» YOUR OBJECTIVE: Reproduce each line from the records that holds "subsection".

» Collected data:
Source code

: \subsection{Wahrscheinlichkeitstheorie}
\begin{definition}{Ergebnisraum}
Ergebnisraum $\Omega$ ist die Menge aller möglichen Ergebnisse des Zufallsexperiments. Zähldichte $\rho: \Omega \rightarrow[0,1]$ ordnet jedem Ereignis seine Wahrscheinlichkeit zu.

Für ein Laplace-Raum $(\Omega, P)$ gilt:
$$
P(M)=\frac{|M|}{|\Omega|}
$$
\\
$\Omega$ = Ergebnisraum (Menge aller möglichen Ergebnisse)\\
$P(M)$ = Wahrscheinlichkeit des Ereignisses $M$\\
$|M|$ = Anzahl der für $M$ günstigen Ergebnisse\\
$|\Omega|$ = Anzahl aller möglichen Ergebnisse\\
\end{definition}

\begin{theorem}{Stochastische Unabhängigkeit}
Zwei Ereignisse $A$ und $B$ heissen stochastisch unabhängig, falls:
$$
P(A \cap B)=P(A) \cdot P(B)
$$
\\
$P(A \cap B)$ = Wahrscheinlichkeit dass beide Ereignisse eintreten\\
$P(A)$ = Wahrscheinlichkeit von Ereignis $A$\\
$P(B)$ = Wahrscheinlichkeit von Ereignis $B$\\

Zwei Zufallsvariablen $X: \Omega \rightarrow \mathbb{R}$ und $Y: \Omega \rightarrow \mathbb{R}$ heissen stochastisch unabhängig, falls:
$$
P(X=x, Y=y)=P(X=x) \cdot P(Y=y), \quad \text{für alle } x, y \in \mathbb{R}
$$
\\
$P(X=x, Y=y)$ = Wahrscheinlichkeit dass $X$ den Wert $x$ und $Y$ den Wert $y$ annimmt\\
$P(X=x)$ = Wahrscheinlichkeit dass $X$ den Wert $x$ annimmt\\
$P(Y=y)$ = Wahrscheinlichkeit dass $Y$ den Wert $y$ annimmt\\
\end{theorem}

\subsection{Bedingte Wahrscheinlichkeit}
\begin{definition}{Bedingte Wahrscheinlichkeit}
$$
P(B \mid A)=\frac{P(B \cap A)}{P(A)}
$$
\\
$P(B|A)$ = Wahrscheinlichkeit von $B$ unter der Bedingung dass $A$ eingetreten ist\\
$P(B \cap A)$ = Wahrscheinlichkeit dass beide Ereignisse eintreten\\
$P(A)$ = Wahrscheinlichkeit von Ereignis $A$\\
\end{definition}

==

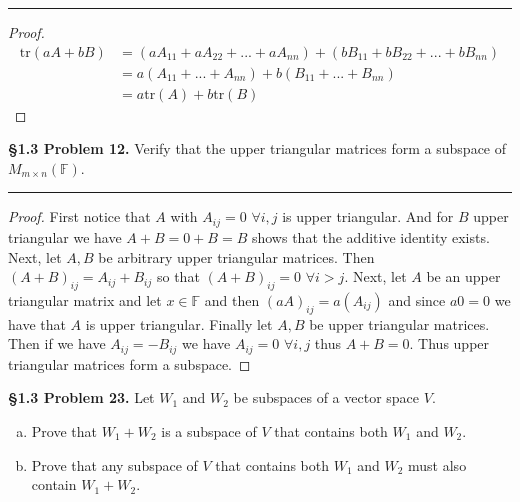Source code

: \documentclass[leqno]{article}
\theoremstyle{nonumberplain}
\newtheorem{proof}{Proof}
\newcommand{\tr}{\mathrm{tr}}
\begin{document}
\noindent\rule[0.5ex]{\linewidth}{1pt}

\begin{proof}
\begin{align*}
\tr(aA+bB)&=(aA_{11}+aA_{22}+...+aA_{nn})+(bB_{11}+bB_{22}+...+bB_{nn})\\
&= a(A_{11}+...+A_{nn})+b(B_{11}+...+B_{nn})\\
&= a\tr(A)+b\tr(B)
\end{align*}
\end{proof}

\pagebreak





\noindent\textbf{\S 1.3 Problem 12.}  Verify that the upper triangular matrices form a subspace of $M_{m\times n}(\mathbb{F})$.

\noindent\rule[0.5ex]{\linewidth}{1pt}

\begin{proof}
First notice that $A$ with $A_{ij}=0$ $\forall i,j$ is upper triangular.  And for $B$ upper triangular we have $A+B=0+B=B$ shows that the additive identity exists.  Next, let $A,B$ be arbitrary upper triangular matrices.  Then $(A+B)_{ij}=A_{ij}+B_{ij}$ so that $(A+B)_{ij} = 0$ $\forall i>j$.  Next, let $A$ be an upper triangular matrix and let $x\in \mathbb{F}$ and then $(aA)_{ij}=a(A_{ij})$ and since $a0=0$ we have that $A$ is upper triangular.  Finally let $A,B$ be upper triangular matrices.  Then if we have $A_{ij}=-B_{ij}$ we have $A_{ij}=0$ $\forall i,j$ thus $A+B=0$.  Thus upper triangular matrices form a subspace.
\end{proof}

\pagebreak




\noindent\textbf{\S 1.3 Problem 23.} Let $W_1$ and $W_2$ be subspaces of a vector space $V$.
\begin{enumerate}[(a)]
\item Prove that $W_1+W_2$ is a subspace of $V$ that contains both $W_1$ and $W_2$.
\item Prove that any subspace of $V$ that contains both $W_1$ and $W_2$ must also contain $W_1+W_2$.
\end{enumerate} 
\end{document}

» EXERCISE OUTPUT:
: \subsection{Wahrscheinlichkeitstheorie}
\subsection{Bedingte Wahrscheinlichkeit}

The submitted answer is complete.